Ok, this is probably strange as I'm in the business of selling timeshares but I'm asking because I'm stumped.

How do I give away/sell/dispose of 1.5 weeks (1 annual 1 eoy) at Club Land'or when you can buy them off of TUG classifieds for $1 with maintenance fees for 2008 and the transfer fee of $900 being paid by the seller?  And there aren't any takers and there are no history of Club Land'or sales in the TUG database.

This resort will not be accepted by Donation companies or PCC companies because of the excessive transfer fee and even though it is a membership (Right to Use) ownership you can't get out of them by simply saying, keep my money and I don't want to own it any more.

I've obviously tried ebay but even there people won't bid on it for 1 cent...so, has anybody out there had any experience with this resort that might help?

I really would appreciate any insight.


----------



## Meme

*Club Land'Or*

I too would be interested in getting rid of this Timeshare.  I am living on retirement pensions and have physical problems so do not forsee going any time soon.  The problems with this resort of extra assessments and fees when visiting make it  very expensive and difficult to even give away.  I have heard that they are very aggressive persuing members that do not pay. I have been interested in finding and contacting other members about their experiences but don't know how.


----------



## escargot

I'm not familiar with this property,  but know that the same problem is going on with other timeshare resorts in the Caribbean.   

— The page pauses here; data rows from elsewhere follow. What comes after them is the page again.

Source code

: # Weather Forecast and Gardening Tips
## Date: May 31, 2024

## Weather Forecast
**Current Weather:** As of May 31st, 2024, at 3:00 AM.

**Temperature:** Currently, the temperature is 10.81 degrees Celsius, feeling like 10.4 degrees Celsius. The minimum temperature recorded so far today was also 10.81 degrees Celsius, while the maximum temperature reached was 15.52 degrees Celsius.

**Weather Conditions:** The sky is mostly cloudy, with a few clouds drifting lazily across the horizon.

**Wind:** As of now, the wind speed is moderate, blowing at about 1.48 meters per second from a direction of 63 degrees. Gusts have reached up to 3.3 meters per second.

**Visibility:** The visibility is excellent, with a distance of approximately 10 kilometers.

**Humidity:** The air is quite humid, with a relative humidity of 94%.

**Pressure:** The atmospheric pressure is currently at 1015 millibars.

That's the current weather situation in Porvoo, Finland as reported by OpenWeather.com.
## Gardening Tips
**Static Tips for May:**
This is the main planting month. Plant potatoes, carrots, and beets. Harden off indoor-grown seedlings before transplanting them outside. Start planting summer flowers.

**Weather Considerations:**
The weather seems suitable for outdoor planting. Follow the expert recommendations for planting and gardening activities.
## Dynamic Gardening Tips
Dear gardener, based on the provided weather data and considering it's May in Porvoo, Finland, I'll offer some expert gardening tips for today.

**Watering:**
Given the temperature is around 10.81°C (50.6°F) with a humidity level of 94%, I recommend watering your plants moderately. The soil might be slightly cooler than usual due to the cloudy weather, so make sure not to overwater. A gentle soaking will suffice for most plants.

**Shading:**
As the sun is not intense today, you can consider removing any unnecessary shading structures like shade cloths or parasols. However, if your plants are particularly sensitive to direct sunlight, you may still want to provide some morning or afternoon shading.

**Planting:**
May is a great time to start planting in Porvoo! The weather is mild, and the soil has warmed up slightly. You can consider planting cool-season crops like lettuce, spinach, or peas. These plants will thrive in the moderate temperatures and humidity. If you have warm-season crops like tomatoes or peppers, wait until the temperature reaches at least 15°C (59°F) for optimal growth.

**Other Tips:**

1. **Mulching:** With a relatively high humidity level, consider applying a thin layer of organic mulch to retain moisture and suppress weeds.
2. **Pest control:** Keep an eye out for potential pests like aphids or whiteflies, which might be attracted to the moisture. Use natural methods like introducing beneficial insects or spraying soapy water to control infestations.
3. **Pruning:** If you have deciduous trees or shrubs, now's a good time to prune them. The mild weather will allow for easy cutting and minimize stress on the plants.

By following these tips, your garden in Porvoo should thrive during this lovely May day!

Maintenance fees getting higher, special assessments and increased air fares are forcing many people to want to sell.

Ebay sales are rock bottom for units that were purchased (RTU) for $20-30k and it's very frustrating for owners that are now trying to recoup at least a small portion of what they paid.


----------



## JeffW

Does anyone know what the plans for the resort are?  When I was at Atlantis last October, we had breakfast at Land 'Or, and it looked like there were plans to replace the complex with a ~15 floor highrise ('Maxim' I seem to remember).  Were there definite plans to change the resort, or were there drying to drum up enough interest (and new funding) to make it happen?

Jeff


----------



## Meme

*Club land'or*

I have heard that the new development at the resort is on hold, possible due to the economy. Not 100% sure though.


----------



## Banker

I don't know what is happening with Club land'Or.....I doubt that a new resort will be developed anytime soon...I know that town planning did not approve the last plans that they had presented...their website has something on it right now about the Miss Universe pagent coming to the Atlantis at the end of August.  My husband and I have been going to Club Land'Or every *October *since about 1996. (13 years or so).  I own a resort in Daytona Shores, Florida since the late 80's and I have NEVER had to pay any special assessments.  My husband himself owns at Club Land'Or( I am not on this contract) and he always has special assessments!!!  We still go because we like it but last Oct. only 22 units were being used!(out of 72).and they have had many of their employees there for many years.  We even were married there onsite in 2004.  Our friends join us, from Long Island, from New Jersey and from the Pittsburgh area.  We live just outside of Atlanta.  One couple called us because they went ahead and already made their reservations.  Another couple are not going this year and we are on the fence.  I lost my job after 12 years with the same company just back March 2nd.  Because of that, I do not know when I will find another job.  I might have to change my screenname here(lol).  When will the assessments end????


----------



## pointsjunkie

do you get to use the atlantis?


----------



## gmarine

pointsjunkie said:


> do you get to use the atlantis?




No, this resort does not have access to Atlantis amenities.


----------



## gannab

*Club Land Or*

The Fees Are Terrible And Be Aware That Other Than The Casino You Cannot Use The Atlantis Activities......we Loved Club Land Or Before They Changed All This...good Luck...its Very Small And No Activities Or Pool...


----------



## JeffW

gannab said:


> ...Other Than The Casino You Cannot Use The Atlantis Activities...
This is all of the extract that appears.